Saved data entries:
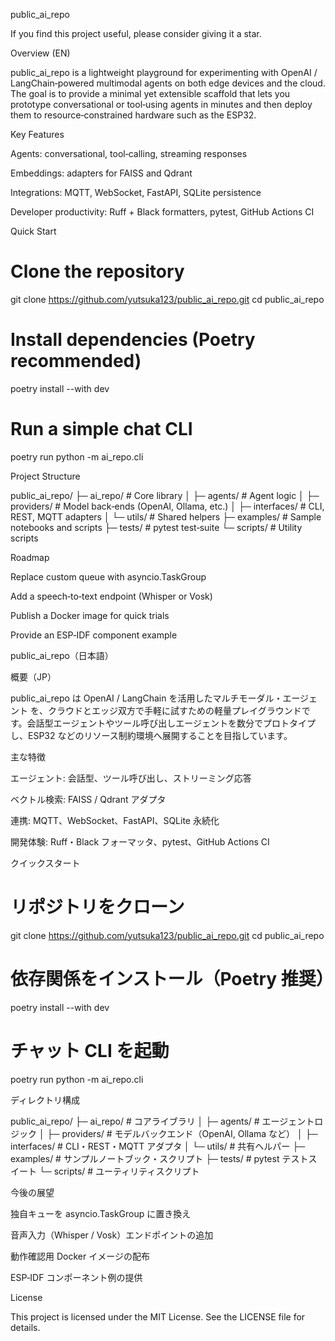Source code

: public_ai_repo



If you find this project useful, please consider giving it a star.

Overview (EN)

public_ai_repo is a lightweight playground for experimenting with OpenAI / LangChain‑powered multimodal agents on both edge devices and the cloud. The goal is to provide a minimal yet extensible scaffold that lets you prototype conversational or tool‑using agents in minutes and then deploy them to resource‑constrained hardware such as the ESP32.

Key Features

Agents: conversational, tool‑calling, streaming responses

Embeddings: adapters for FAISS and Qdrant

Integrations: MQTT, WebSocket, FastAPI, SQLite persistence

Developer productivity: Ruff + Black formatters, pytest, GitHub Actions CI

Quick Start

# Clone the repository
git clone https://github.com/yutsuka123/public_ai_repo.git
cd public_ai_repo

# Install dependencies (Poetry recommended)
poetry install --with dev

# Run a simple chat CLI
poetry run python -m ai_repo.cli

Project Structure

public_ai_repo/
 ├─ ai_repo/            # Core library
 │   ├─ agents/         # Agent logic
 │   ├─ providers/      # Model back‑ends (OpenAI, Ollama, etc.)
 │   ├─ interfaces/     # CLI, REST, MQTT adapters
 │   └─ utils/          # Shared helpers
 ├─ examples/           # Sample notebooks and scripts
 ├─ tests/              # pytest test‑suite
 └─ scripts/            # Utility scripts

Roadmap

Replace custom queue with asyncio.TaskGroup

Add a speech‑to‑text endpoint (Whisper or Vosk)

Publish a Docker image for quick trials

Provide an ESP‑IDF component example

public_ai_repo（日本語）

概要（JP）

public_ai_repo は OpenAI / LangChain を活用したマルチモーダル・エージェント を、クラウドとエッジ双方で手軽に試すための軽量プレイグラウンドです。会話型エージェントやツール呼び出しエージェントを数分でプロトタイプし、ESP32 などのリソース制約環境へ展開することを目指しています。

主な特徴

エージェント: 会話型、ツール呼び出し、ストリーミング応答

ベクトル検索: FAISS / Qdrant アダプタ

連携: MQTT、WebSocket、FastAPI、SQLite 永続化

開発体験: Ruff・Black フォーマッタ、pytest、GitHub Actions CI

クイックスタート

# リポジトリをクローン
git clone https://github.com/yutsuka123/public_ai_repo.git
cd public_ai_repo

# 依存関係をインストール（Poetry 推奨）
poetry install --with dev

# チャット CLI を起動
poetry run python -m ai_repo.cli

ディレクトリ構成

public_ai_repo/
 ├─ ai_repo/            # コアライブラリ
 │   ├─ agents/         # エージェントロジック
 │   ├─ providers/      # モデルバックエンド（OpenAI, Ollama など）
 │   ├─ interfaces/     # CLI・REST・MQTT アダプタ
 │   └─ utils/          # 共有ヘルパー
 ├─ examples/           # サンプルノートブック・スクリプト
 ├─ tests/              # pytest テストスイート
 └─ scripts/            # ユーティリティスクリプト

今後の展望

独自キューを asyncio.TaskGroup に置き換え

音声入力（Whisper / Vosk）エンドポイントの追加

動作確認用 Docker イメージの配布

ESP‑IDF コンポーネント例の提供

License

This project is licensed under the MIT License. See the LICENSE file for details.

◆ Activity ◆
Only the lines from the one containing "動作確認用 Docker イメージの配布" to the end of the data should be printed, exactly as they stand.

◆ Answer below ◆
動作確認用 Docker イメージの配布

ESP‑IDF コンポーネント例の提供

License

This project is licensed under the MIT License. See the LICENSE file for details.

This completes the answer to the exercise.